| Activity |
Print each entry precisely; exclude the pictures.
┌──
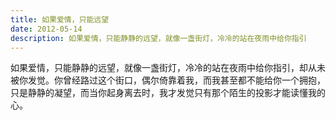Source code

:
 ```yaml
---
title: 如果爱情，只能远望
date: 2012-05-14
description: 如果爱情，只能静静的远望，就像一盏街灯，冷冷的站在夜雨中给你指引
---
```


如果爱情，只能静静的远望，就像一盏街灯，冷冷的站在夜雨中给你指引，却从未被你发觉。你曾经路过这个街口，偶尔倚靠着我，而我甚至都不能给你一个拥抱，只是静静的凝望，而当你起身离去时，我才发觉只有那个陌生的投影才能读懂我的心。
└──
| Solution below |
Source code

:
 ```yaml
---
title: 如果爱情，只能远望
date: 2012-05-14
description: 如果爱情，只能静静的远望，就像一盏街灯，冷冷的站在夜雨中给你指引
---
```


如果爱情，只能静静的远望，就像一盏街灯，冷冷的站在夜雨中给你指引，却从未被你发觉。你曾经路过这个街口，偶尔倚靠着我，而我甚至都不能给你一个拥抱，只是静静的凝望，而当你起身离去时，我才发觉只有那个陌生的投影才能读懂我的心。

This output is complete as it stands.